Out-Law News 2 min. read

Increase to USS member pension contributions 'to meet deficit'


Member contributions to the Universities Superannuation Scheme (USS) are to increase by 3.7 percentage points by 2020, in order to ensure that accrued benefits will be able to be paid in full.

Contributions would be increased on a phased basis, beginning on 1 April 2019, according to the USS proposal. Employer contributions would also increase. A 60-day statutory consultation period, during which the views of scheme members and sponsoring employers will be sought, will begin next month, according to the USS.
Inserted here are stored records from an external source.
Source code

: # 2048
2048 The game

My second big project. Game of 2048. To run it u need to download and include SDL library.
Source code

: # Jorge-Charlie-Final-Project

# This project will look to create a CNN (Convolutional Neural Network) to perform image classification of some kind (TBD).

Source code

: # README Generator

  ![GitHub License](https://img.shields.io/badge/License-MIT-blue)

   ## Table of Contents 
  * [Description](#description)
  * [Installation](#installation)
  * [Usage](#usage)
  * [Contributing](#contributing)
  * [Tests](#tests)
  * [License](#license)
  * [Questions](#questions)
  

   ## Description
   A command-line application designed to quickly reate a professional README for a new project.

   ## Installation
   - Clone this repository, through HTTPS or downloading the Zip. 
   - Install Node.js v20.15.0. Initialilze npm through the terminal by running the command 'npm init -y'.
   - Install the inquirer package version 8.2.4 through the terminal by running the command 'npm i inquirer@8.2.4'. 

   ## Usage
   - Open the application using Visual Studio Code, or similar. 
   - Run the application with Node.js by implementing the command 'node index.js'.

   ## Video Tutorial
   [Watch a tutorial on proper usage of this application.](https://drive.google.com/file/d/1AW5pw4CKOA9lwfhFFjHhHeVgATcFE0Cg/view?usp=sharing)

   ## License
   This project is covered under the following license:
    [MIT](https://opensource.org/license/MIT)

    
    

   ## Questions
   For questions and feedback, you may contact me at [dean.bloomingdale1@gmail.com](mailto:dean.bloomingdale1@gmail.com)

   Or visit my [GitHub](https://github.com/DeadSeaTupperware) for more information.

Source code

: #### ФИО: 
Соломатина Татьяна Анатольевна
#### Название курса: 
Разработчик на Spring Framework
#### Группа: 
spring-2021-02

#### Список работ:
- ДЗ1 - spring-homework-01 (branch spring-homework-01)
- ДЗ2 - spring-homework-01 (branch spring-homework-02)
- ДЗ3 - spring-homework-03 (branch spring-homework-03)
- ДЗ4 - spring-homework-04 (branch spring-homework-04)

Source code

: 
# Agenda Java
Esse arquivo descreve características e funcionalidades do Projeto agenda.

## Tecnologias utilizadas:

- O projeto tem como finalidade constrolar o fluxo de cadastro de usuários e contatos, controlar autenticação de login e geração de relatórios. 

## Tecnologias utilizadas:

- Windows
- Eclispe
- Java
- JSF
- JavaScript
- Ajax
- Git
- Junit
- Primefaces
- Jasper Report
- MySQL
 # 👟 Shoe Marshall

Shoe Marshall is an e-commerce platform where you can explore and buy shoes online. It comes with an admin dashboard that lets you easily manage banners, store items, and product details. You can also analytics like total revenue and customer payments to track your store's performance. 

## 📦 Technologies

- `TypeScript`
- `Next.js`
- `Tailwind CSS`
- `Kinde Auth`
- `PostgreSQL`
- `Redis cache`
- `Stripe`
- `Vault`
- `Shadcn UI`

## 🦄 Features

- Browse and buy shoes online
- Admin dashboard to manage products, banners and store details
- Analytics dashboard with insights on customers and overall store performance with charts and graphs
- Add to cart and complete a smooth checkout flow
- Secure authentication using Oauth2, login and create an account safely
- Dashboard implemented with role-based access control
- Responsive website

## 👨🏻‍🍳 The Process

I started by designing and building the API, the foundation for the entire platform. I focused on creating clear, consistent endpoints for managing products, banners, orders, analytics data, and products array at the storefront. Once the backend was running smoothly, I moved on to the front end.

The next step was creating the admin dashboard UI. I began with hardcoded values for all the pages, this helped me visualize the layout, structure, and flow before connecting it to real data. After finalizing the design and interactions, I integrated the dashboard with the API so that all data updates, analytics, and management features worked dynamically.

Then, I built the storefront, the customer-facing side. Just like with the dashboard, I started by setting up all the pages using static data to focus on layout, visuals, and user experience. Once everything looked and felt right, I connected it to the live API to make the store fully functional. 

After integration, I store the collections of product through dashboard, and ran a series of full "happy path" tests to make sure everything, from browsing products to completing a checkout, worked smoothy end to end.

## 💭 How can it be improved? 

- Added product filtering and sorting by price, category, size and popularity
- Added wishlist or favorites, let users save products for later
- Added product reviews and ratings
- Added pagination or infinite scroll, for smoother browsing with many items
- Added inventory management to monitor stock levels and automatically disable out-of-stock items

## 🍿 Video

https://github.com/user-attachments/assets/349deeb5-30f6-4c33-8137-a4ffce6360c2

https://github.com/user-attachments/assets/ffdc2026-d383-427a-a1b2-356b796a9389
Pensions expert Nick Stones of Pinsent Masons, the law firm behind Out-Law.com, said that the proposal was "to some extent inevitable in the face of the increasing costs of providing the pension promise and an absence of any consensus between employers and workforce as to how to manage these costs".

"It is to be hoped that some agreement can be reached in the near term," he said.

"Interestingly, the public sector schemes have similar mechanisms to share material costs increases between employers and employees, although whether they would be used is more a matter of politics than economics," he said.

"There are higher education institutions both within the orbit of the USS and those outside in the LGPS/TPS environment which are thinking in a more radical manner as to how to shape themselves and the advantages that may flow from alternative legal structures such as the ability to offer a pension scheme in lieu of USS or the like. Whether this bears fruit and becomes the norm may depend on what is agreed in the coming months," he said.

USS is the principal pension scheme for academic and senior administrative staff at UK universities and other higher education and research institutions. The scheme, which manages more than £60 billion worth of pension assets on behalf of around 350 employers, is operating at a deficit of around £7.5 billion, meaning that it is 89% funded, according to its recently-published 2017 valuation exercise.

The scheme has proposed increasing both member and employer contributions based on a 35:65 'cost sharing' ratio. Member contributions would increase from the current 8% of salary to 8.8% on 1 April 2019, then to 10.4% on 1 October 2019 and 11.7% on 1 April 2020. Employer contributions would increase from 18% of salary to 19.5% on 1 April 2019, 22.5% on 1 October 2019 and 24.9% on 1 April 2020.

Without these increases, the scheme's deficit will increase by an estimated £900 million each year, putting accrued benefits at risk, the USS said. However, it said that it was "hopeful" that a joint negotiating council made up of university and staff union representatives would come up with their own proposals to ensure sustainability of the scheme.

Last year, the USS proposed closing the defined benefit (DB) section of the scheme to future accrual in order to address the scheme's growing deficit. The proposal, which prompted a series of strikes by university staff, has been put on hold pending a review by the joint committee, which is due to report on its findings next month.